A política tarifária dos Estados Unidos passou a ser usada como instrumento de pressão econômica, comercial e política, afirmou Carlo Pereira, especialista em sustentabilidade. Segundo ele, as justificativas de Washington variam conforme o objetivo da negociação, abrangendo temas como trabalho forçado, meio ambiente e minerais críticos.
Pereira disse que a discussão sobre a carne brasileira expõe uma contradição. O produto foi retirado da lista sujeita à tarifa adicional de 25%, mas consta em investigação americana sobre trabalho forçado, o que pode sustentar uma nova cobrança. O especialista comentou que questões ambientais, trabalhistas e regulatórias funcionam como caminhos jurídicos para alcançar objetivos comerciais e políticos.

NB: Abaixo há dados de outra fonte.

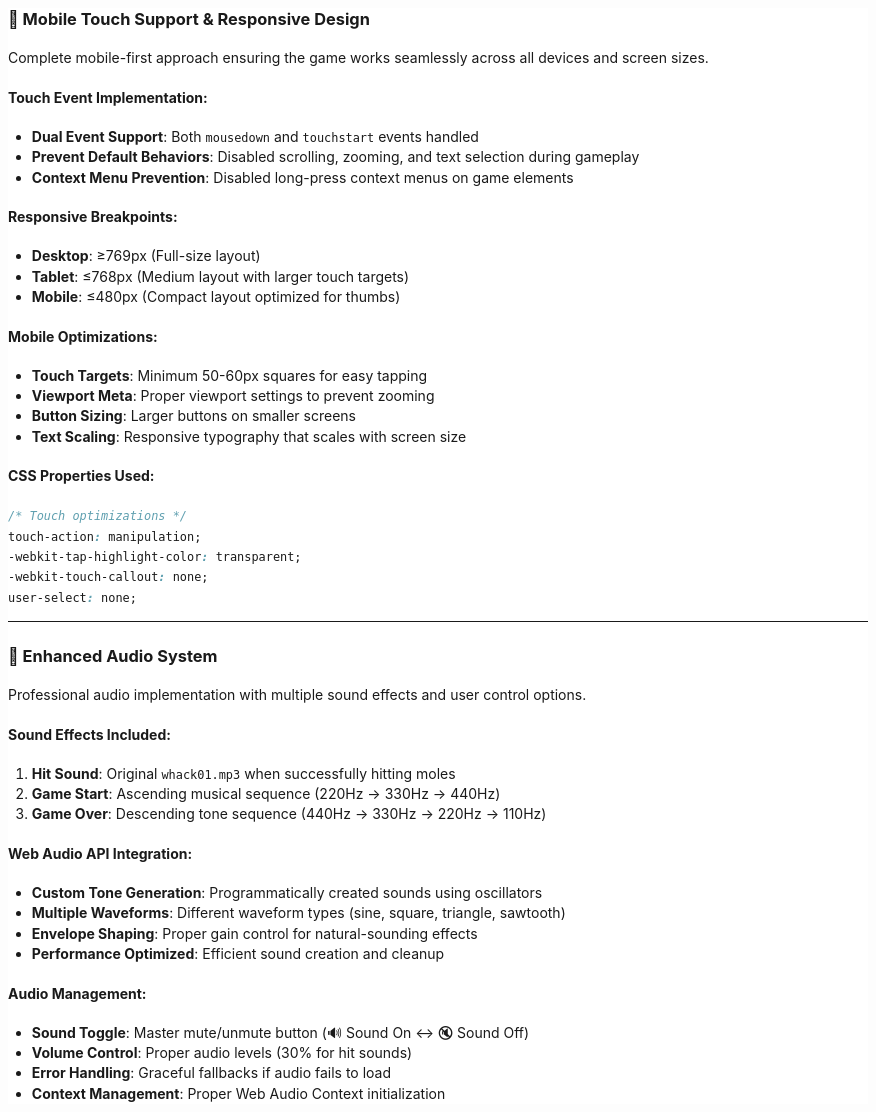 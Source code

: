 ### 📱 Mobile Touch Support & Responsive Design

Complete mobile-first approach ensuring the game works seamlessly across all devices and screen sizes.

#### **Touch Event Implementation:**
- **Dual Event Support**: Both `mousedown` and `touchstart` events handled
- **Prevent Default Behaviors**: Disabled scrolling, zooming, and text selection during gameplay
- **Context Menu Prevention**: Disabled long-press context menus on game elements

#### **Responsive Breakpoints:**
- **Desktop**: ≥769px (Full-size layout)
- **Tablet**: ≤768px (Medium layout with larger touch targets)
- **Mobile**: ≤480px (Compact layout optimized for thumbs)

#### **Mobile Optimizations:**
- **Touch Targets**: Minimum 50-60px squares for easy tapping
- **Viewport Meta**: Proper viewport settings to prevent zooming
- **Button Sizing**: Larger buttons on smaller screens
- **Text Scaling**: Responsive typography that scales with screen size

#### **CSS Properties Used:**
```css
/* Touch optimizations */
touch-action: manipulation;
-webkit-tap-highlight-color: transparent;
-webkit-touch-callout: none;
user-select: none;
```

---

### 🎵 Enhanced Audio System

Professional audio implementation with multiple sound effects and user control options.

#### **Sound Effects Included:**
1. **Hit Sound**: Original `whack01.mp3` when successfully hitting moles
2. **Game Start**: Ascending musical sequence (220Hz → 330Hz → 440Hz)
3. **Game Over**: Descending tone sequence (440Hz → 330Hz → 220Hz → 110Hz)

#### **Web Audio API Integration:**
- **Custom Tone Generation**: Programmatically created sounds using oscillators
- **Multiple Waveforms**: Different waveform types (sine, square, triangle, sawtooth)
- **Envelope Shaping**: Proper gain control for natural-sounding effects
- **Performance Optimized**: Efficient sound creation and cleanup

#### **Audio Management:**
- **Sound Toggle**: Master mute/unmute button (🔊 Sound On ↔ 🔇 Sound Off)
- **Volume Control**: Proper audio levels (30% for hit sounds)
- **Error Handling**: Graceful fallbacks if audio fails to load
- **Context Management**: Proper Web Audio Context initialization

O analista também questionou a retirada da celulose brasileira da lista de isenções sob argumentos ambientais. Ele declarou que a política ambiental do governo anterior indicava que a preocupação climática não era o elemento central das decisões. Segundo Pereira, os EUA disputam ativos estratégicos com o Brasil, incluindo Pix, combustíveis e terras raras.
Sobre a resposta brasileira, Pereira defendeu que o país não deve adotar uma política ampla de retaliação. Ele afirmou que o Brasil deve concentrar esforços em negociações técnicas e na ampliação da lista de produtos isentos, além de estruturar a presença empresarial em centros decisórios internacionais.